───── RECORDED DATA

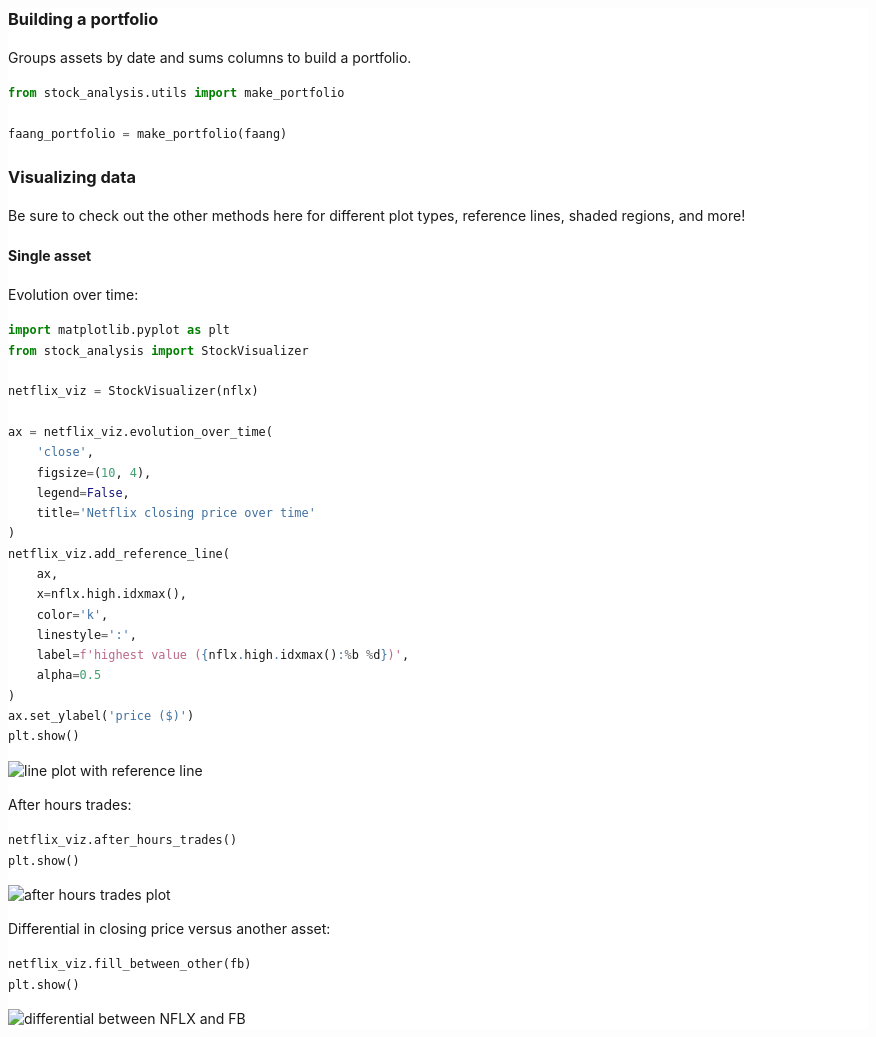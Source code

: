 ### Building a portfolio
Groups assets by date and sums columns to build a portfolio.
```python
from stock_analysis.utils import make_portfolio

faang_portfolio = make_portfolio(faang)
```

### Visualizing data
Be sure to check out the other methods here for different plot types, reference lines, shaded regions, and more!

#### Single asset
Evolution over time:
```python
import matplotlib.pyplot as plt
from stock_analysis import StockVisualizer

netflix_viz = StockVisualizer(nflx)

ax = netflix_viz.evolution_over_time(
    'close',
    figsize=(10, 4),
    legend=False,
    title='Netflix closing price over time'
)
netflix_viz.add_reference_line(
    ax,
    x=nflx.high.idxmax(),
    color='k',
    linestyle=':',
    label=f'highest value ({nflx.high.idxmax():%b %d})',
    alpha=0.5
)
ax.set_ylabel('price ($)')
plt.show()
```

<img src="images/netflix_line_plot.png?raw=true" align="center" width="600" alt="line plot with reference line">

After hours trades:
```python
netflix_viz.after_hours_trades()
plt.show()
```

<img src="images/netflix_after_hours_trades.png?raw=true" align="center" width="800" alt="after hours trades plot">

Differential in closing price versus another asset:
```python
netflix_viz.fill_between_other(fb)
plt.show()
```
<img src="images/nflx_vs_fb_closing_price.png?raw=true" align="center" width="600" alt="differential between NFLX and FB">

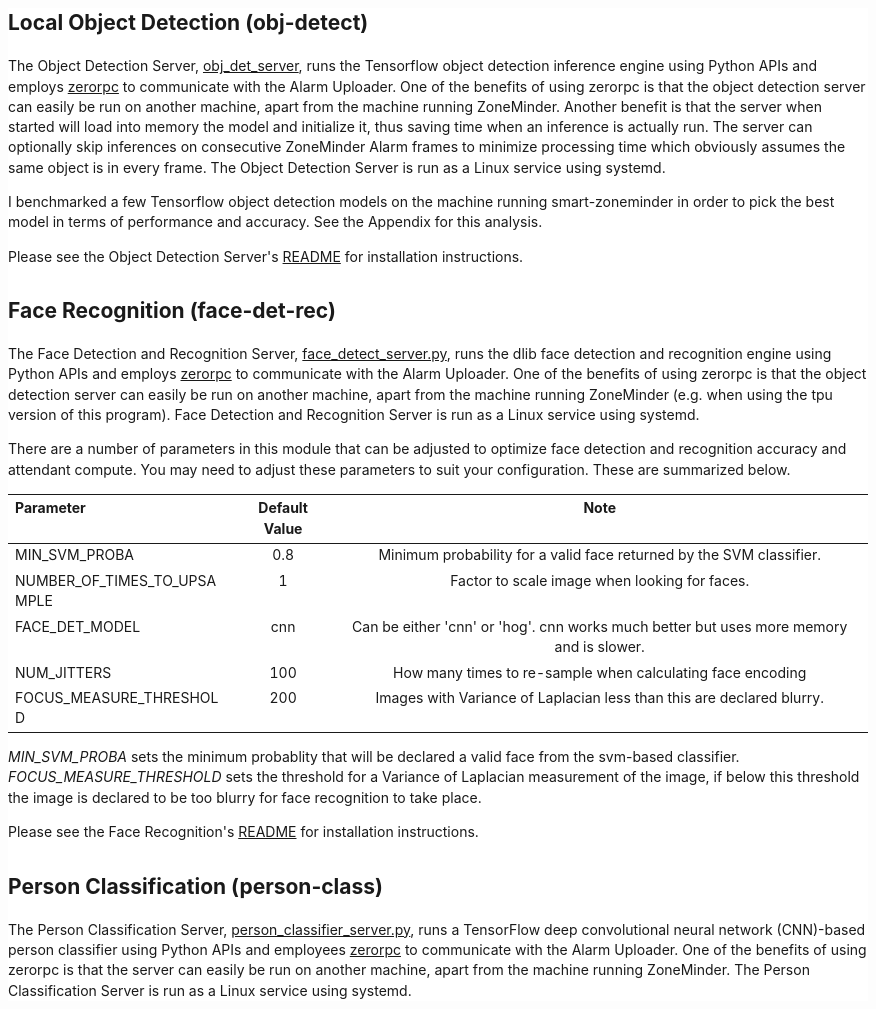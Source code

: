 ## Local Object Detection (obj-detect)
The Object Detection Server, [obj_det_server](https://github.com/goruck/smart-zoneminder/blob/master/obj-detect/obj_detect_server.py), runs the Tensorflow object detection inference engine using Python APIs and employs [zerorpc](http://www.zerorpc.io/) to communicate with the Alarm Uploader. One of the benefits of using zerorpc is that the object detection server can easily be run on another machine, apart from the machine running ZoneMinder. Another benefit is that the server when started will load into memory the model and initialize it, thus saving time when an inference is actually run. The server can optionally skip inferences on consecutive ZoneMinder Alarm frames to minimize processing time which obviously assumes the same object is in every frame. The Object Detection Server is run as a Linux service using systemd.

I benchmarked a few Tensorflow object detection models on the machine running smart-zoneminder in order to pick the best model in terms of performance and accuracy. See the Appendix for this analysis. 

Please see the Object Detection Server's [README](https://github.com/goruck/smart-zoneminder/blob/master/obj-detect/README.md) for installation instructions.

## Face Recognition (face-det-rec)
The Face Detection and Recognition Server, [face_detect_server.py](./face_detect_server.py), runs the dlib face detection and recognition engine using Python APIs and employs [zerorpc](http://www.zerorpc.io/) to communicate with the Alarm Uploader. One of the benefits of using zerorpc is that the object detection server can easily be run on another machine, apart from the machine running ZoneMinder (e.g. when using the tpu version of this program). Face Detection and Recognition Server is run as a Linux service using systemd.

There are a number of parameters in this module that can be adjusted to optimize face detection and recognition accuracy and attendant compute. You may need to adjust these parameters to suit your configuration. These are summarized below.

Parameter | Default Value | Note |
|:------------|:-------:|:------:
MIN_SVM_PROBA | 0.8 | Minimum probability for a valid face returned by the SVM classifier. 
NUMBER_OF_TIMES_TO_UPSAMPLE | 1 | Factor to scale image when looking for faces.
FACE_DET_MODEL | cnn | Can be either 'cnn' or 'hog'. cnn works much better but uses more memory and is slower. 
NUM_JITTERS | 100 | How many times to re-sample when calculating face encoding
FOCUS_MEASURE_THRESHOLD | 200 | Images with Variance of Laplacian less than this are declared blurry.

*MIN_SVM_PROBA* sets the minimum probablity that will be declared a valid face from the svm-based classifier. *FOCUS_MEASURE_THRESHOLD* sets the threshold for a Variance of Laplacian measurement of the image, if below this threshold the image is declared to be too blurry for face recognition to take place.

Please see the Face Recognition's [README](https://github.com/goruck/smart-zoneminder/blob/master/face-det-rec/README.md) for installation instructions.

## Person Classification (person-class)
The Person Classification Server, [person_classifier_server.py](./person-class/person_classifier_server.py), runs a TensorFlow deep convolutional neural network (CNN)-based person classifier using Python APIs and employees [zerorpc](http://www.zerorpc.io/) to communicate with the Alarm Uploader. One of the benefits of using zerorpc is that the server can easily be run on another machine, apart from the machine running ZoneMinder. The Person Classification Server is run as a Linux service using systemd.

──────────

Every line of the material must be returned exactly; leave the images out.

Source code

: ### Building a portfolio
Groups assets by date and sums columns to build a portfolio.
```python
from stock_analysis.utils import make_portfolio

faang_portfolio = make_portfolio(faang)
```

### Visualizing data
Be sure to check out the other methods here for different plot types, reference lines, shaded regions, and more!

#### Single asset
Evolution over time:
```python
import matplotlib.pyplot as plt
from stock_analysis import StockVisualizer

netflix_viz = StockVisualizer(nflx)

ax = netflix_viz.evolution_over_time(
    'close',
    figsize=(10, 4),
    legend=False,
    title='Netflix closing price over time'
)
netflix_viz.add_reference_line(
    ax,
    x=nflx.high.idxmax(),
    color='k',
    linestyle=':',
    label=f'highest value ({nflx.high.idxmax():%b %d})',
    alpha=0.5
)
ax.set_ylabel('price ($)')
plt.show()
```

<img src="images/netflix_line_plot.png?raw=true" align="center" width="600" alt="line plot with reference line">

After hours trades:
```python
netflix_viz.after_hours_trades()
plt.show()
```

<img src="images/netflix_after_hours_trades.png?raw=true" align="center" width="800" alt="after hours trades plot">

Differential in closing price versus another asset:
```python
netflix_viz.fill_between_other(fb)
plt.show()
```
<img src="images/nflx_vs_fb_closing_price.png?raw=true" align="center" width="600" alt="differential between NFLX and FB">

Source code

: ## Local Object Detection (obj-detect)
The Object Detection Server, [obj_det_server](https://github.com/goruck/smart-zoneminder/blob/master/obj-detect/obj_detect_server.py), runs the Tensorflow object detection inference engine using Python APIs and employs [zerorpc](http://www.zerorpc.io/) to communicate with the Alarm Uploader. One of the benefits of using zerorpc is that the object detection server can easily be run on another machine, apart from the machine running ZoneMinder. Another benefit is that the server when started will load into memory the model and initialize it, thus saving time when an inference is actually run. The server can optionally skip inferences on consecutive ZoneMinder Alarm frames to minimize processing time which obviously assumes the same object is in every frame. The Object Detection Server is run as a Linux service using systemd.

I benchmarked a few Tensorflow object detection models on the machine running smart-zoneminder in order to pick the best model in terms of performance and accuracy. See the Appendix for this analysis. 

Please see the Object Detection Server's [README](https://github.com/goruck/smart-zoneminder/blob/master/obj-detect/README.md) for installation instructions.

## Face Recognition (face-det-rec)
The Face Detection and Recognition Server, [face_detect_server.py](./face_detect_server.py), runs the dlib face detection and recognition engine using Python APIs and employs [zerorpc](http://www.zerorpc.io/) to communicate with the Alarm Uploader. One of the benefits of using zerorpc is that the object detection server can easily be run on another machine, apart from the machine running ZoneMinder (e.g. when using the tpu version of this program). Face Detection and Recognition Server is run as a Linux service using systemd.

There are a number of parameters in this module that can be adjusted to optimize face detection and recognition accuracy and attendant compute. You may need to adjust these parameters to suit your configuration. These are summarized below.

Parameter | Default Value | Note |
|:------------|:-------:|:------:
MIN_SVM_PROBA | 0.8 | Minimum probability for a valid face returned by the SVM classifier. 
NUMBER_OF_TIMES_TO_UPSAMPLE | 1 | Factor to scale image when looking for faces.
FACE_DET_MODEL | cnn | Can be either 'cnn' or 'hog'. cnn works much better but uses more memory and is slower. 
NUM_JITTERS | 100 | How many times to re-sample when calculating face encoding
FOCUS_MEASURE_THRESHOLD | 200 | Images with Variance of Laplacian less than this are declared blurry.

*MIN_SVM_PROBA* sets the minimum probablity that will be declared a valid face from the svm-based classifier. *FOCUS_MEASURE_THRESHOLD* sets the threshold for a Variance of Laplacian measurement of the image, if below this threshold the image is declared to be too blurry for face recognition to take place.

Please see the Face Recognition's [README](https://github.com/goruck/smart-zoneminder/blob/master/face-det-rec/README.md) for installation instructions.

## Person Classification (person-class)
The Person Classification Server, [person_classifier_server.py](./person-class/person_classifier_server.py), runs a TensorFlow deep convolutional neural network (CNN)-based person classifier using Python APIs and employees [zerorpc](http://www.zerorpc.io/) to communicate with the Alarm Uploader. One of the benefits of using zerorpc is that the server can easily be run on another machine, apart from the machine running ZoneMinder. The Person Classification Server is run as a Linux service using systemd.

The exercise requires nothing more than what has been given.